If you display a progress indicator inside a button, take extra care not to have the button change size when the indicator is shown or hidden, which is a jarring user experience.

An easy way to implement this would be to toggle a loading and sending class on the app container (the element with id="app"), then use descendant selectors to apply display: none to elements depending on the presence or absence of this class.

Step 4: Preventing bugs and race conditions

Currently, the user can still send messages while the message is being sent. This can lead to a user sending messages multiple times, and thus is a safety issue. You want to prevent them from doing this, by disabling relevant parts of the UI when they should not be interacted with.

<fieldset> elements allow you to group form elements. Disabling a <fieldset> element disables all form elements within it, which is very convenient in this case. To avoid visually rendering the <fieldset> element, you can include this rule in your CSS:

fieldset {
	display: contents;
}

display: contents prevents an element from being rendered, but still allows its children to be rendered.

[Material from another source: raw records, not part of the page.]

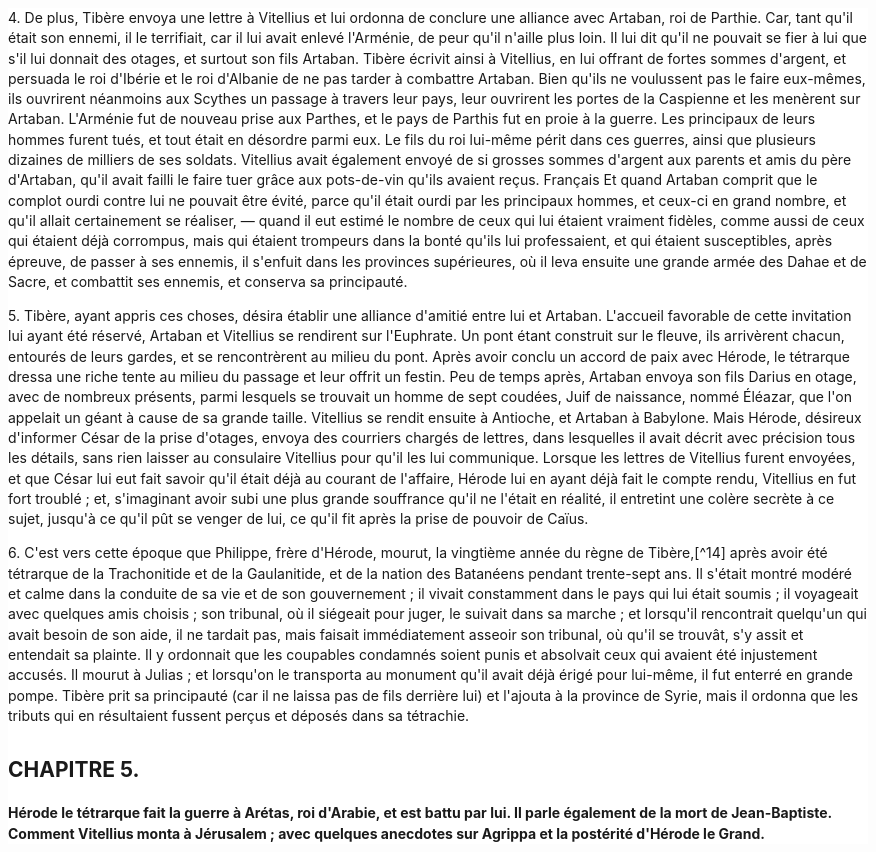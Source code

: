 <a id="v4_4"></a>4\. De plus, Tibère envoya une lettre à Vitellius et lui ordonna de conclure une alliance avec Artaban, roi de Parthie. Car, tant qu'il était son ennemi, il le terrifiait, car il lui avait enlevé l'Arménie, de peur qu'il n'aille plus loin. Il lui dit qu'il ne pouvait se fier à lui que s'il lui donnait des otages, et surtout son fils Artaban. Tibère écrivit ainsi à Vitellius, en lui offrant de fortes sommes d'argent, et persuada le roi d'Ibérie et le roi d'Albanie de ne pas tarder à combattre Artaban. Bien qu'ils ne voulussent pas le faire eux-mêmes, ils ouvrirent néanmoins aux Scythes un passage à travers leur pays, leur ouvrirent les portes de la Caspienne et les menèrent sur Artaban. L'Arménie fut de nouveau prise aux Parthes, et le pays de Parthis fut en proie à la guerre. Les principaux de leurs hommes furent tués, et tout était en désordre parmi eux. Le fils du roi lui-même périt dans ces guerres, ainsi que plusieurs dizaines de milliers de ses soldats. Vitellius avait également envoyé de si grosses sommes d'argent aux parents et amis du père d'Artaban, qu'il avait failli le faire tuer grâce aux pots-de-vin qu'ils avaient reçus. Français Et quand Artaban comprit que le complot ourdi contre lui ne pouvait être évité, parce qu'il était ourdi par les principaux hommes, et ceux-ci en grand nombre, et qu'il allait certainement se réaliser, — quand il eut estimé le nombre de ceux qui lui étaient vraiment fidèles, comme aussi de ceux qui étaient déjà corrompus, mais qui étaient trompeurs dans la bonté qu'ils lui professaient, et qui étaient susceptibles, après épreuve, de passer à ses ennemis, il s'enfuit dans les provinces supérieures, où il leva ensuite une grande armée des Dahae et de Sacre, et combattit ses ennemis, et conserva sa principauté.

<a id="v4_5"></a>5\. Tibère, ayant appris ces choses, désira établir une alliance d'amitié entre lui et Artaban. L'accueil favorable de cette invitation lui ayant été réservé, Artaban et Vitellius se rendirent sur l'Euphrate. Un pont étant construit sur le fleuve, ils arrivèrent chacun, entourés de leurs gardes, et se rencontrèrent au milieu du pont. Après avoir conclu un accord de paix avec Hérode, le tétrarque dressa une riche tente au milieu du passage et leur offrit un festin. Peu de temps après, Artaban envoya son fils Darius en otage, avec de nombreux présents, parmi lesquels se trouvait un homme de sept coudées, Juif de naissance, nommé Éléazar, que l'on appelait un géant à cause de sa grande taille. Vitellius se rendit ensuite à Antioche, et Artaban à Babylone. Mais Hérode, désireux d'informer César de la prise d'otages, envoya des courriers chargés de lettres, dans lesquelles il avait décrit avec précision tous les détails, sans rien laisser au consulaire Vitellius pour qu'il les lui communique. Lorsque les lettres de Vitellius furent envoyées, et que César lui eut fait savoir qu'il était déjà au courant de l'affaire, Hérode lui en ayant déjà fait le compte rendu, Vitellius en fut fort troublé ; et, s'imaginant avoir subi une plus grande souffrance qu'il ne l'était en réalité, il entretint une colère secrète à ce sujet, jusqu'à ce qu'il pût se venger de lui, ce qu'il fit après la prise de pouvoir de Caïus.

<a id="v4_6"></a>6\. C'est vers cette époque que Philippe, frère d'Hérode, mourut, la vingtième année du règne de Tibère,[^14] après avoir été tétrarque de la Trachonitide et de la Gaulanitide, et de la nation des Batanéens pendant trente-sept ans. Il s'était montré modéré et calme dans la conduite de sa vie et de son gouvernement ; il vivait constamment dans le pays qui lui était soumis ; il voyageait avec quelques amis choisis ; son tribunal, où il siégeait pour juger, le suivait dans sa marche ; et lorsqu'il rencontrait quelqu'un qui avait besoin de son aide, il ne tardait pas, mais faisait immédiatement asseoir son tribunal, où qu'il se trouvât, s'y assit et entendait sa plainte. Il y ordonnait que les coupables condamnés soient punis et absolvait ceux qui avaient été injustement accusés. Il mourut à Julias ; et lorsqu'on le transporta au monument qu'il avait déjà érigé pour lui-même, il fut enterré en grande pompe. Tibère prit sa principauté (car il ne laissa pas de fils derrière lui) et l'ajouta à la province de Syrie, mais il ordonna que les tributs qui en résultaient fussent perçus et déposés dans sa tétrachie.

## CHAPITRE 5.

**Hérode le tétrarque fait la guerre à Arétas, roi d'Arabie, et est battu par lui. Il parle également de la mort de Jean-Baptiste. Comment Vitellius monta à Jérusalem ; avec quelques anecdotes sur Agrippa et la postérité d'Hérode le Grand.**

Step 5: Simulating receiving messages

Try a similar technique to simulate waiting for receiving messages. Add the timeout promise within for-loop of the *getMessageObjectsIterator() function - again, don't forget to add async/await keywords!

Then, change your for loop in the getMessages() function to to a for await loop.

Add loading indicators and disable buttons as appropriate.

Step 6: Messaging

Almost there!! We need to replace our "simulated" message functionality with real functionality.

For sending, we can swap out this.sentMessageObjects.push() with the following code. It essentially does the same thing but instead of adding your message to the local sentMessageObjects array, it adds it to a shared "channel" specified in the channels variable.

await this.$graffiti.put(
	{
	    value: {
		    content: this.myMessage,
		    published: Date.now(),
	    },
	    channels,
	},
	session,
);

For receiving, we can replace the this.getMessageObjectsIterator() function with the following code, which discovers all the messages in the shared channel that have appropriate properties, content for the message content and published for the timestamp.

const messageObjectsIterator = this.$graffiti.discover(channels, {
	value: {
	    properties: {
		    content: { type: "string" },
		    published: { type: "number" },
	    },
	},
});

Try it out and make sure it still works... then finally change the graffiti variable at the bottom of the code to use GraffitiRemote rather than GraffitiLocal. Log out and log back in with a Solid account. Do you see your peer's messages?